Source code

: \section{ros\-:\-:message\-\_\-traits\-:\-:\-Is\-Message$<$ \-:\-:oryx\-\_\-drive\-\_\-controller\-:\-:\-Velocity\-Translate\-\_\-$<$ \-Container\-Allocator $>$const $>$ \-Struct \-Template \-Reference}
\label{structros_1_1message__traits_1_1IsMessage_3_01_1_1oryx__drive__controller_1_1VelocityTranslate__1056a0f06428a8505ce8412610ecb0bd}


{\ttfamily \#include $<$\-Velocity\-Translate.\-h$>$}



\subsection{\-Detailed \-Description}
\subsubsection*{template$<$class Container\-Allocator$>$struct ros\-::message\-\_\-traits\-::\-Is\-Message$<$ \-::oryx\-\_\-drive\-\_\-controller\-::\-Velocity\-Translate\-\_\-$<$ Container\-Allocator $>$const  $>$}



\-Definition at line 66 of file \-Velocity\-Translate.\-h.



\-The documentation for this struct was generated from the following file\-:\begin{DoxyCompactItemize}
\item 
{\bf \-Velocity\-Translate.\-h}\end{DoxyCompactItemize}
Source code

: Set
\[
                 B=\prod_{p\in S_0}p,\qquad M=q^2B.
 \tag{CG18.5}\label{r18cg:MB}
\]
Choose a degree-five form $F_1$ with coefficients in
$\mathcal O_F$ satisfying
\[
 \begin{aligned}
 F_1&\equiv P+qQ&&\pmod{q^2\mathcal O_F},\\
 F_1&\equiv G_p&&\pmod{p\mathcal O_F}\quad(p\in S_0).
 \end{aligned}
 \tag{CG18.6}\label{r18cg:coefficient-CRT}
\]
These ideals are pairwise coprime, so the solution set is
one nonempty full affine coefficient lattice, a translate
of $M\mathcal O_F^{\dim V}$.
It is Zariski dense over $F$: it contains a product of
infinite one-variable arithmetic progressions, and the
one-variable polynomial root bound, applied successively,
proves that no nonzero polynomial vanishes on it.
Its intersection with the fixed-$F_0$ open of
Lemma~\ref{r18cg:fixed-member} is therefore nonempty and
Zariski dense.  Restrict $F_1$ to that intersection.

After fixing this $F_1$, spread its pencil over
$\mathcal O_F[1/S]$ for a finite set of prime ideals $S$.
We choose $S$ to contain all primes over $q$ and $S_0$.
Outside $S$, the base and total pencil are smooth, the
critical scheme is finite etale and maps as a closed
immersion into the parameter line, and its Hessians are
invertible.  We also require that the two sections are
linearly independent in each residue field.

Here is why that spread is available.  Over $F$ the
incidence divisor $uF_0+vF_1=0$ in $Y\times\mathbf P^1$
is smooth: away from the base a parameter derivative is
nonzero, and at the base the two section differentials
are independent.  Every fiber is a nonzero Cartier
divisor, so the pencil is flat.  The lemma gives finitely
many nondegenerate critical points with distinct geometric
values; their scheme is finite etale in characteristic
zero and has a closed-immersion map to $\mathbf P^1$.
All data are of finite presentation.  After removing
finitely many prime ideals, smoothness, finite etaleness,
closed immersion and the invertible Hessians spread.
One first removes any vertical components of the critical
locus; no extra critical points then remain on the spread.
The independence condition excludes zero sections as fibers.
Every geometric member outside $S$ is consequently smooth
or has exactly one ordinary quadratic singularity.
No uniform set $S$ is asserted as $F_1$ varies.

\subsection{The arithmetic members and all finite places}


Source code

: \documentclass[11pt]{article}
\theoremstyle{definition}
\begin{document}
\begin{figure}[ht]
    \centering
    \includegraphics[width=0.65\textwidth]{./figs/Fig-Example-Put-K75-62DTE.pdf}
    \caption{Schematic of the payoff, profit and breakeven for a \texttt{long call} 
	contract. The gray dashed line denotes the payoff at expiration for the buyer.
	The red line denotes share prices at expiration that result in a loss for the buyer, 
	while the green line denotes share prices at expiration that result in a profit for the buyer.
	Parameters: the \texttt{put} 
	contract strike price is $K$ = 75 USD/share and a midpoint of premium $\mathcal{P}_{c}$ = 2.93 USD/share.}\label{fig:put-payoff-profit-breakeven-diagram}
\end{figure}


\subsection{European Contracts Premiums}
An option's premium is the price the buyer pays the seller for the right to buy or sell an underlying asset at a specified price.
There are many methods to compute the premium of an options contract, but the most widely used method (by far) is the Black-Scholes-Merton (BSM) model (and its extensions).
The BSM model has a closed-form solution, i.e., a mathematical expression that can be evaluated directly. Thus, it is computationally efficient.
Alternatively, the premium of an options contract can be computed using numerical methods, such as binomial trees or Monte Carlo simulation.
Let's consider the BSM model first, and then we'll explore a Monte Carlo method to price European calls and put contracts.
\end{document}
-----
Starting at the line that contains "contract. The gray" and ending at the last line of the data, repeat each line exactly; include nothing else.

	contract. The gray dashed line denotes the payoff at expiration for the buyer.
	The red line denotes share prices at expiration that result in a loss for the buyer, 
	while the green line denotes share prices at expiration that result in a profit for the buyer.
	Parameters: the \texttt{put} 
	contract strike price is $K$ = 75 USD/share and a midpoint of premium $\mathcal{P}_{c}$ = 2.93 USD/share.}\label{fig:put-payoff-profit-breakeven-diagram}
\end{figure}


\subsection{European Contracts Premiums}
An option's premium is the price the buyer pays the seller for the right to buy or sell an underlying asset at a specified price.
There are many methods to compute the premium of an options contract, but the most widely used method (by far) is the Black-Scholes-Merton (BSM) model (and its extensions).
The BSM model has a closed-form solution, i.e., a mathematical expression that can be evaluated directly. Thus, it is computationally efficient.
Alternatively, the premium of an options contract can be computed using numerical methods, such as binomial trees or Monte Carlo simulation.
Let's consider the BSM model first, and then we'll explore a Monte Carlo method to price European calls and put contracts.
\end{document}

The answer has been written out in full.